路青瓷最是受不了这种,放下杯子朝他走过去。
她也不说话,伸出手挑起他的下巴,没有任何预兆地,直接吻了上去。
许蔺臣身体猛地一僵,手中的绒布滑落在地。
路青瓷顺势将他压在钢琴上。
琴键因为两人激烈的动作不时发出杂乱的音符。
许蔺臣起初是抵抗的,但也仅仅抵抗了几秒,那紧绷的身体便像是被抽走了所有力气,开始微微发颤。

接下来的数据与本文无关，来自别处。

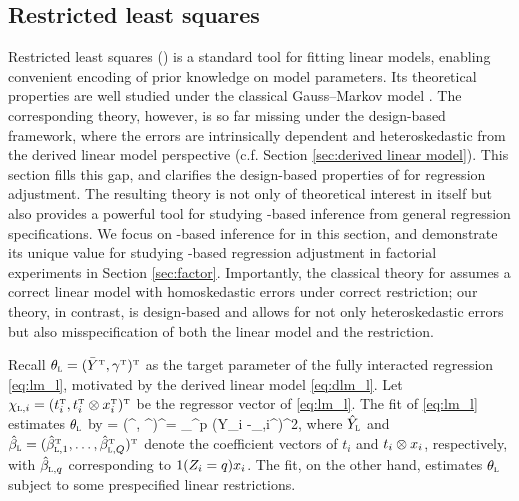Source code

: \documentclass[11pt]{article}
\theoremstyle{definition}
\begin{document}
\subsection{Restricted least squares}\label{sec:rols_trt_overview}
Restricted least squares (\rols) is a standard tool for fitting linear models, enabling convenient encoding of prior knowledge on model parameters.
Its theoretical properties are well studied under the classical Gauss--Markov model \citep{theil, rao, greene}.  
The corresponding theory, however, is so far missing under the design-based framework,  where the errors are intrinsically dependent and heteroskedastic from the derived linear model perspective (c.f. Section \ref{sec:derived linear model}). 
This section fills this gap, and clarifies the design-based properties of \rlss for regression adjustment. 
The resulting theory is not only of theoretical interest in itself but also provides a powerful tool for studying \ols-based inference from general regression specifications. 
We focus on \rols-based inference for \mess in this section, and demonstrate its unique value for studying \ols-based regression adjustment in factorial experiments in Section \ref{sec:factor}. 
Importantly, the classical theory for \rlss assumes a correct linear model with homoskedastic errors under correct restriction; our theory, in contrast, is design-based and allows for not only heteroskedastic errors but also misspecification of both the linear model and the restriction.

Recall $\theta_{\textsc{l}} = (\bar Y^{ \mathrm{\scriptscriptstyle T} },\gamma^{ \mathrm{\scriptscriptstyle T} })^{ \mathrm{\scriptscriptstyle T} }$ as the target parameter of  the fully interacted regression \eqref{eq:lm_l}, motivated by the derived linear model \eqref{eq:dlm_l}. 
Let $\chi_{\textsc{l},i} = ( t_i^{ \mathrm{\scriptscriptstyle T} },t_i^{ \mathrm{\scriptscriptstyle T} } \otimes x_i^{ \mathrm{\scriptscriptstyle T} }  )^{ \mathrm{\scriptscriptstyle T} }$ be the regressor vector of \eqref{eq:lm_l}. 
The \olss fit of \eqref{eq:lm_l}  estimates $\theta_{\textsc{l}}$ by
\begina
\hthl = (\hyl^\T, \hbl^\T)^\T= \argmin_{\theta \in {}^p} \sumi (Y_i -\chi_{\lin,i}^\T \theta)^2,
\enda 
where $\hat Y_{\textsc{l}}$ and $\hat\beta_{\textsc{l}} = (\hat\beta_{\textsc{l},1}^{ \mathrm{\scriptscriptstyle T} }, \dots, \hat\beta_{\textsc{l},Q}^{ \mathrm{\scriptscriptstyle T} })^{ \mathrm{\scriptscriptstyle T} }$ denote the coefficient vectors of $t_i$ and $t_i \otimes x_i$, respectively, with $\hat\beta_{\textsc{l},q}$ corresponding to  $1(Z_i=q) x_i $. 
The \rlss fit, on the other hand, estimates $\theta_{\textsc{l}}$ subject to some prespecified linear restrictions.
\end{document}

他垂在身侧的手挣扎了一下,抬起,迟疑地环住了她的腰。
黑暗放大了感官。
清冽的气息在唇齿间交织,路青瓷听着他逐渐变得粗重滚烫的呼吸,勾了勾唇角,退开少许:
“啧,喘得这么厉害……白天不是还说我这样的不会有人喜欢吗?”
她语带调侃,指尖顽劣地摩挲着他湿润微肿的唇角,抬眸和他视线对上:
“许老师,是谁来亲你你都会这么喘吗?”
“那你呢?”
声音滞涩,还带着未平息的喘息。
“你是谁都亲得下去吗?不喜欢也可以亲吻?”
“当然,难道你不是?”
许蔺臣呼吸一滞。
睫毛轻颤了几下,他别开头,隐去眼底翻涌的复杂情绪。
喉结滚动,声音比刚才更闷,也更低:
“我当然也是。”
轮到路青瓷不开心了。
他这话什么意思?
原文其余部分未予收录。